=== PROBLEM TO WORK ON ===
Show all lines from the listing below that contain "currently".

Top of DATA SHOWN

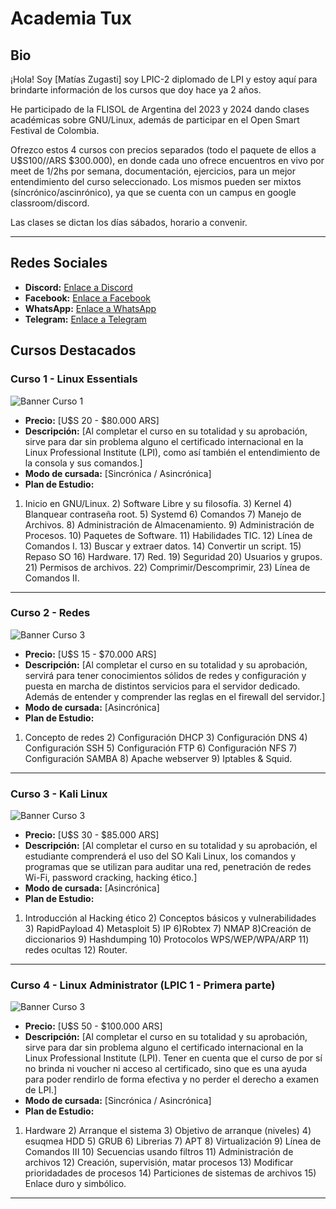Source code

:# Academia Tux

## Bio
¡Hola! Soy [Matías Zugasti] soy LPIC-2 diplomado de LPI y estoy aquí para brindarte información de los cursos que doy hace ya 2 años.

He participado de la FLISOL de Argentina del 2023 y 2024 dando clases académicas sobre GNU/Linux, además de participar en el Open Smart Festival de Colombia.

Ofrezco estos 4 cursos con precios separados (todo el paquete de ellos a U$S100//ARS $300.000), en donde cada uno ofrece encuentros en vivo por meet de 1/2hs por semana, 
documentación, ejercicios, para un mejor entendimiento del curso seleccionado. Los mismos pueden ser mixtos (síncrónico/ascinrónico), ya que se cuenta con un campus en 
google classroom/discord.

Las clases se dictan los días sábados, horario a convenir.

---------------------------------------------

## Redes Sociales

- **Discord:** [Enlace a Discord](https://discord.gg/C8JTtR9uxW)
- **Facebook:** [Enlace a Facebook](https://www.facebook.com/academiatux)
- **WhatsApp:** [Enlace a WhatsApp](https://wa.link/150cdj)
- **Telegram:** [Enlace a Telegram](https://telegram.me/academiatux)

## Cursos Destacados

### Curso 1 - Linux Essentials
![Banner Curso 1](https://media.proprofs.com/images/QM/user_images/1826446/1632736063.jpg)
- **Precio:** [U$S 20 - $80.000 ARS]
- **Descripción:** [Al completar el curso en su totalidad y su aprobación, sirve para dar sin problema alguno el certificado internacional en la Linux Professional Institute (LPI), como así también el entendimiento de la consola y sus comandos.]
- **Modo de cursada:** [Sincrónica / Asincrónica]
- **Plan de Estudio:** 

1) Inicio en GNU/Linux. 2) Software Libre y su filosofía. 3) Kernel 4) Blanquear contraseña root. 5) Systemd 6) Comandos 7) Manejo de Archivos. 8) Administración de Almacenamiento. 9) Administración de Procesos. 10) Paquetes de Software. 11) Habilidades TIC. 12) Línea de Comandos I. 13) Buscar y extraer datos. 14) Convertir un script. 15) Repaso SO 16) Hardware. 17) Red. 19) Seguridad 20) Usuarios y grupos. 21) Permisos de archivos. 22) Comprimir/Descomprimir, 23) Línea de Comandos II.

---------------------------------------------

### Curso 2 - Redes
![Banner Curso 3](https://www.redeszone.net/app/uploads-redeszone.net/2018/10/Networkctl-estado-redes-linux-930x452.jpg)
- **Precio:** [U$S 15 - $70.000 ARS]
- **Descripción:** [Al completar el curso en su totalidad y su aprobación, servirá para tener conocimientos sólidos de redes y configuración y puesta en marcha de distintos servicios para el servidor dedicado. Además de entender y comprender las reglas en el firewall del servidor.]
- **Modo de cursada:** [Asincrónica]
- **Plan de Estudio:** 

1) Concepto de redes 2) Configuración DHCP 3) Configuración DNS 4) Configuración SSH 5) Configuración FTP 6) Configuración NFS 7) Configuración SAMBA 8) Apache webserver 9) Iptables & Squid.
--------------------------------------------

### Curso 3 - Kali Linux
![Banner Curso 3](https://play-lh.googleusercontent.com/X23bnr4M7EQEFN26u_IaqadPjGgVODiv18ZUPsww-UWjA_m7YkIyQvhwDS3RhfrDh0WU=w240-h480-rw)
- **Precio:** [U$S 30 - $85.000 ARS]
- **Descripción:** [Al completar el curso en su totalidad y su aprobación, el estudiante comprenderá el uso del SO Kali Linux, los comandos y programas que se utilizan para auditar una red, penetración de redes Wi-Fi, password cracking, hacking ético.]
- **Modo de cursada:** [Asincrónica]
- **Plan de Estudio:** 

1) Introducción al Hacking ético 2) Conceptos básicos y vulnerabilidades 3) RapidPayload 4) Metasploit 5) IP 6)Robtex 7) NMAP 8)Creación de diccionarios 9) Hashdumping 10) Protocolos WPS/WEP/WPA/ARP 11) redes ocultas 12) Router.
---------------------------------------------

### Curso 4 - Linux Administrator (LPIC 1 - Primera parte)
![Banner Curso 3](https://images.credly.com/images/28669969-37c3-4fd1-9ef6-f67309e75bb7/LPI_LPIC1.png)
- **Precio:** [U$S 50 - $100.000 ARS]
- **Descripción:** [Al completar el curso en su totalidad y su aprobación, sirve para dar sin problema alguno el certificado internacional en la Linux Professional Institute (LPI). Tener en cuenta que el curso de por sí no brinda ni voucher ni acceso al certificado, sino que es una ayuda para poder rendirlo de forma efectiva y no perder el derecho a examen de LPI.]
- **Modo de cursada:** [Sincrónica / Asincrónica]
- **Plan de Estudio:** 

1) Hardware 2) Arranque el sistema 3) Objetivo de arranque (niveles) 4) esuqmea HDD 5) GRUB 6) Librerias 7) APT 8) Virtualización 9) Línea de Comandos III 10) Secuencias usando filtros 11) Administración de archivos 12) Creación, supervisión, matar procesos 13) Modificar prioridadades de procesos 14) Particiones de sistemas de archivos 15) Enlace duro y simbólico.
-------------------------------------------


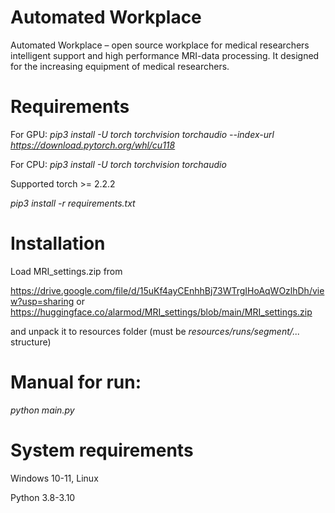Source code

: # Automated Workplace
Automated Workplace – open source workplace for medical researchers intelligent support and high performance MRI-data processing. It designed for the increasing equipment of medical researchers.

# Requirements
For GPU: _pip3 install -U torch torchvision torchaudio --index-url https://download.pytorch.org/whl/cu118_

For CPU: _pip3 install -U torch torchvision torchaudio_

Supported torch >= 2.2.2

_pip3 install -r requirements.txt_

# Installation
Load MRI_settings.zip from

https://drive.google.com/file/d/15uKf4ayCEnhhBj73WTrgIHoAqWOzlhDh/view?usp=sharing
or
https://huggingface.co/alarmod/MRI_settings/blob/main/MRI_settings.zip

and unpack it to resources folder (must be _resources/runs/segment/..._ structure)

# Manual for run: 
_python main.py_

# System requirements
Windows 10-11, Linux

Python 3.8-3.10
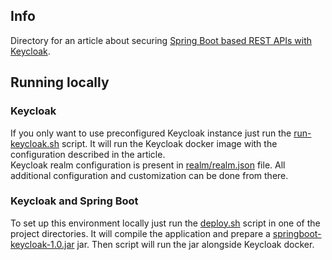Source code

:## Info

Directory for an article about securing [Spring Boot based REST APIs with Keycloak](https://dzone.com/articles/secure-spring-boot-application-with-keycloak).

## Running locally

### Keycloak
If you only want to use preconfigured Keycloak instance just run the [run-keycloak.sh](run-keycloak.sh) script.
It will run the Keycloak docker image with the configuration described in the article.  
Keycloak realm configuration is present in [realm/realm.json](realm/realm.json) file.
All additional configuration and customization can be done from there.

### Keycloak and Spring Boot
To set up this environment locally just run the [deploy.sh](deploy.sh) script in one of the project directories.
It will compile the application and prepare a [springboot-keycloak-1.0.jar](target/spring-boot-3-keycloak-1.0.jar) jar.
Then script will run the jar alongside Keycloak docker.
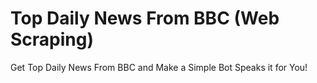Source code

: # Top Daily News From BBC (Web Scraping)
Get Top Daily News From BBC and Make a Simple Bot Speaks it for You!
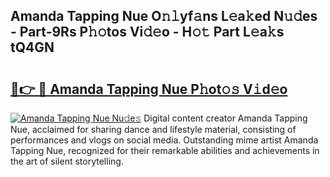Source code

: ## Amanda Tapping Nue O𝚗𝚕yf𝚊ns L𝚎a𝚔ed N𝚞𝚍es - Part-9Rs P𝚑𝚘tos Vi𝚍𝚎o - H𝚘𝚝 Part L𝚎a𝚔s tQ4GN

# <h2><a href="http://kf9ssn.oniu.top/?m=Amanda+Tapping+Nue">🔗👉 🔴 Amanda Tapping Nue P𝚑ot𝚘𝚜 V𝚒d𝚎o</a></h2>

[![Amanda Tapping Nue Nu𝚍e𝚜](https://i.imgur.com/0qMVB7G.gif)](http://kf9ssn.oniu.top/?m=Amanda+Tapping+Nue)
Digital content creator Amanda Tapping Nue, acclaimed for sharing dance and lifestyle material, consisting of performances and vlogs on social media. Outstanding mime artist Amanda Tapping Nue, recognized for their remarkable abilities and achievements in the art of silent storytelling.  
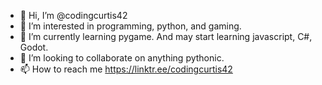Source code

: - 👋 Hi, I’m @codingcurtis42
- 👀 I’m interested in programming, python, and gaming.
- 🌱 I’m currently learning pygame. And may start learning javascript, C#, Godot.
- 💞️ I’m looking to collaborate on anything pythonic. 
- 📫 How to reach me https://linktr.ee/codingcurtis42

<!---
codingcurtis42/codingcurtis42 is a ✨ special ✨ repository because its `README.md` (this file) appears on your GitHub profile.
You can click the Preview link to take a look at your changes.
--->
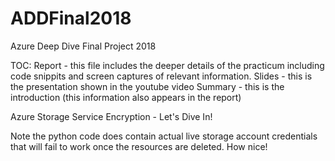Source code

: # ADDFinal2018
Azure Deep Dive Final Project 2018

TOC:
Report - this file includes the deeper details of the practicum including code snippits and screen captures of relevant information.
Slides - this is the presentation shown in the youtube video
Summary - this is the introduction (this information also appears in the report)

Azure Storage Service Encryption - Let's Dive In!

Note the python code does contain actual live storage account credentials that will fail to work once the resources are deleted. How nice!
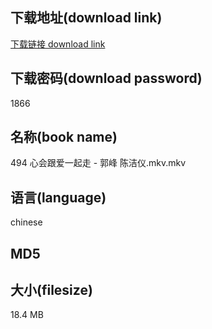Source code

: ## 下载地址(download link)
[下载链接 download link](https://voluble-croquembouche-d321dc.netlify.app/?s=494+%E5%BF%83%E4%BC%9A%E8%B7%9F%E7%88%B1%E4%B8%80%E8%B5%B7%E8%B5%B0+-+%E9%83%AD%E5%B3%B0+%E9%99%88%E6%B4%81%E4%BB%AA.mkv)

## 下载密码(download password)
1866

## 名称(book name)
494 心会跟爱一起走 - 郭峰 陈洁仪.mkv.mkv

## 语言(language)
chinese

## MD5


## 大小(filesize)
18.4 MB
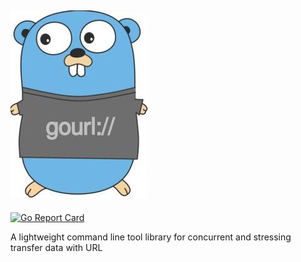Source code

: ![Logo](gourl-gopher.jpg)
---

[![Go Report Card](https://goreportcard.com/badge/github.com/odair-pedro/gourl)](https://goreportcard.com/report/github.com/odair-pedro/gourl)

A lightweight command line tool library for concurrent and stressing transfer data with URL 
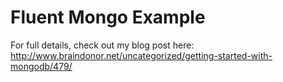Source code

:﻿Fluent Mongo Example
====================

For full details, check out my blog post here: http://www.braindonor.net/uncategorized/getting-started-with-mongodb/479/ ‎
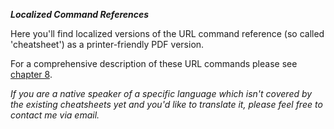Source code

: ***Localized Command References***

Here you'll find localized versions of the URL command reference (so called 'cheatsheet') as a printer-friendly PDF version.  
  
For a comprehensive description of these URL commands please see [chapter 8](https://1coderookie.github.io/BSB-LPB-LAN_EN/chap08.html).  
  
*If you are a native speaker of a specific language which isn't covered by the existing cheatsheets yet and you'd like to translate it, please feel free to contact me via email.*
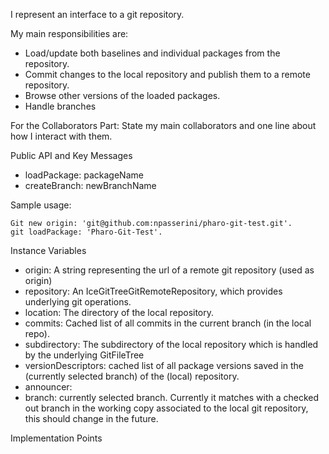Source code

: I represent an interface to a git repository. 

My main responsibilities are:
- Load/update both baselines and individual packages from the repository.
- Commit changes to the local repository and publish them to a remote repository.
- Browse other versions of the loaded packages.
- Handle branches

For the Collaborators Part: State my main collaborators and one line about how I interact with them. 

Public API and Key Messages
- loadPackage: packageName
- createBranch: newBranchName

Sample usage:

    Git new origin: 'git@github.com:npasserini/pharo-git-test.git'.
    git loadPackage: 'Pharo-Git-Test'. 


Instance Variables
- origin: A string representing the url of a remote git repository (used as origin)
- repository:	An IceGitTreeGitRemoteRepository, which provides underlying git operations.
- location: <FileReference> The directory of the local repository.
- commits: <OrderedCollection of IceCommitInfo> Cached list of all commits in the current branch (in the local repo).
- subdirectory: <String> The subdirectory of the local repository which is handled by the underlying GitFileTree
- versionDescriptors: <List of GitFileTreePackageEntry> cached list of all package versions saved in the (currently selected branch) of the (local) repository.
- announcer: <Announcer>
- branch: <String> currently selected branch. Currently it matches with a checked out branch in the working copy associated to the local git repository, this should change in the future.


Implementation Points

Bottom of DATA SHOWN

=== ANSWER SPACE ===
- 🌱 I’m currently learning pygame. And may start learning javascript, C#, Godot.
- versionDescriptors: <List of GitFileTreePackageEntry> cached list of all package versions saved in the (currently selected branch) of the (local) repository.
- branch: <String> currently selected branch. Currently it matches with a checked out branch in the working copy associated to the local git repository, this should change in the future.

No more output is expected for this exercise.